Ainda que seu membro mais frágil e visado recue do ato de completa insanidade no desfecho e navegando na contramão dos jovens da atualidade ao não fazerem uso da internet e sem supervisão dos seus progenitores e dos membros da escola, Apolinne e os demais transmitem cáustica arrogância em outrem que evidencia a fuga da obviedade e do comum no texto e na direção de Sébastien Manier.

Pierre de Laurent Laffitte é o elemento que vislumbra o desenrolar do processo de desequilíbrio mental e psicológico de seus alunos e demais integrantes do corpo docente e acadêmico da instituição. Sua psique sofre abalo com a perspectiva de implosão dos adolescentes com seus jogos de resistência e a plausível possibilidade de provocarem o caos com suas personalidades distorcidas e rochosas.

O personagem de Laurent Laffitte de tendência homossexual com atração por um colega de magistério e ex-amante de seu vizinho Steve/Gringe (Inocência roubada) surge como a peça que pretende repor a normalidade do mecanismo difuso no perverso sistema imposto pelos alunos.

Ainda que perca momentaneamente o seu próprio norte e flerte com o sentimento desprezível de prazer de chinelar baratas e notório desleixamento com a salubridade de sua residência, Pierre é a síntese e a antítese dos demais.

Pierre surge como salvador em situações de total catástrofe e, em dado momento, diante do inevitável e sem ter como resolver demonstra resignação com aparente cumplicidade, ao menos no conhecimento, no ato final de desmonte do sistema vigente perpetrado pelas mentes brilhantes entupidas de empáfia.

Sébastien Manier utiliza o recurso da pouca luminosidade para realçar o clima claustrofóbico de sua obra inclusive no clímax no castelo, logo após a cerimônia de formatura dos formandos, onde Pierre apenas com a lanterna de seu celular busca vestígios das crianças.

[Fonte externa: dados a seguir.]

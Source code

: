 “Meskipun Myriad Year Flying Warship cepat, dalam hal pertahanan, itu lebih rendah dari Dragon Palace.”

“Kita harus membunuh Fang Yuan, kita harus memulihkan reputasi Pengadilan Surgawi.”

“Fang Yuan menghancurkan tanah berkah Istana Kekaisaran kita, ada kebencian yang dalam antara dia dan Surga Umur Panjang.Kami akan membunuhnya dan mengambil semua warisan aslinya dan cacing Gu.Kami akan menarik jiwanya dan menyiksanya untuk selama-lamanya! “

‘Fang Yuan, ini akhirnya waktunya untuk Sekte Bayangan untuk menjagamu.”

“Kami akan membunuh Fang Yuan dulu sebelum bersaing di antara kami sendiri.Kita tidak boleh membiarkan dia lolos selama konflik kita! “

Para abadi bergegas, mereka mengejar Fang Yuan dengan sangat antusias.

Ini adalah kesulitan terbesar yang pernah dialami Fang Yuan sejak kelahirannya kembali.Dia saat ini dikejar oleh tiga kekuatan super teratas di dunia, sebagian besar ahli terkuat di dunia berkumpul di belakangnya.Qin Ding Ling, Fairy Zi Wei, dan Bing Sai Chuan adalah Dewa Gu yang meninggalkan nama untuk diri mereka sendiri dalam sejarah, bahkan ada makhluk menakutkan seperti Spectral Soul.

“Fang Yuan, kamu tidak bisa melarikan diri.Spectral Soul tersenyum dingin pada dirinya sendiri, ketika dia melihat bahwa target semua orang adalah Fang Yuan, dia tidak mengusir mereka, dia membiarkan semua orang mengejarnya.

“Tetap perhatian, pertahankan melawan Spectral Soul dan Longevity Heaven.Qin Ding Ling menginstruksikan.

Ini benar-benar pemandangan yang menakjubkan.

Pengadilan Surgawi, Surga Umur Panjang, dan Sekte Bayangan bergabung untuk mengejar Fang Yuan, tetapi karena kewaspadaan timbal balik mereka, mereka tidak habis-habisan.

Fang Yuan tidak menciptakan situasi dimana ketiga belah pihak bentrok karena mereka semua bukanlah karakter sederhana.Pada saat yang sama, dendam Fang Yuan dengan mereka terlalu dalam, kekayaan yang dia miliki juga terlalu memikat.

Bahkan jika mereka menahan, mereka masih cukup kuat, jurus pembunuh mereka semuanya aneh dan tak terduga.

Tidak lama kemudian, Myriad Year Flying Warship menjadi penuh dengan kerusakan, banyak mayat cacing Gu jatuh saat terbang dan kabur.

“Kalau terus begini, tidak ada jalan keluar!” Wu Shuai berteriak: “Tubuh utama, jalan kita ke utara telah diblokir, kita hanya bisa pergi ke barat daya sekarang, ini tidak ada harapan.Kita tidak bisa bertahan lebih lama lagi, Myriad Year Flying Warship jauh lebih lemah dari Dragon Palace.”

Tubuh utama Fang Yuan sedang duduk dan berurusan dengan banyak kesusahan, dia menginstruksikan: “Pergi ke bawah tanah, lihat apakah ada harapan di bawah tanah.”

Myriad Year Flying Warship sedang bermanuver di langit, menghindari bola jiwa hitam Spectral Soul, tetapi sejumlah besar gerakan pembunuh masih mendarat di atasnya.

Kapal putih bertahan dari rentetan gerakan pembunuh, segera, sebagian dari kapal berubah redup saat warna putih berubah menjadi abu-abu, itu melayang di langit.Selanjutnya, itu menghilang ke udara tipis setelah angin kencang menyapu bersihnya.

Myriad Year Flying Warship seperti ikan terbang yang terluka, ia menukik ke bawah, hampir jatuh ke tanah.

O professor substituto possui uma singularidade exemplar que inebriaga as emoções do espectador em sua narrativa ambígua e crua e sua ausência de linearidade fílmica evoca um interesse crescente pela cena seguinte, por algo que expresse o inabitual.

Imprevisível, subversivo, instigante O professor substituto aborda de forma incrivelmente original e crível coprotagonistas incomuns que revelam a sordidez da natureza humana quando há falta de controle sem resvalar no maniqueísmo habitual. Suas ações são movidas por angustiadas psiques e representam causa e efeito do ambiente opressor que os rodeia.

O professor substituto é um tratado sobre o apocalipse da Terra ocasionado por agentes tóxicos em sua estrutura antes harmoniosa em função da insensatez humana traduzida em valores e ganhos materiais e do colapso da racionalidade de seus elementos.

Um retrato sombrio da humanidade com intenso potencial de destruição ao seu redor que reflete em tentativa de suicídio coletivo como válvula de escape e perigosa animosidade entre os seus semelhantes.

O professor substituto é um oásis referencial de aberrações ímpares mesmo para o cinema francês ao narrar o cotidiano sombrio de personagens tanto exóticos quanto intrigantes e prolíficos em sentimentos e ações mórbidas. Alarmista e essencial, o filme resvala na distopia sem de fato nela se inserir.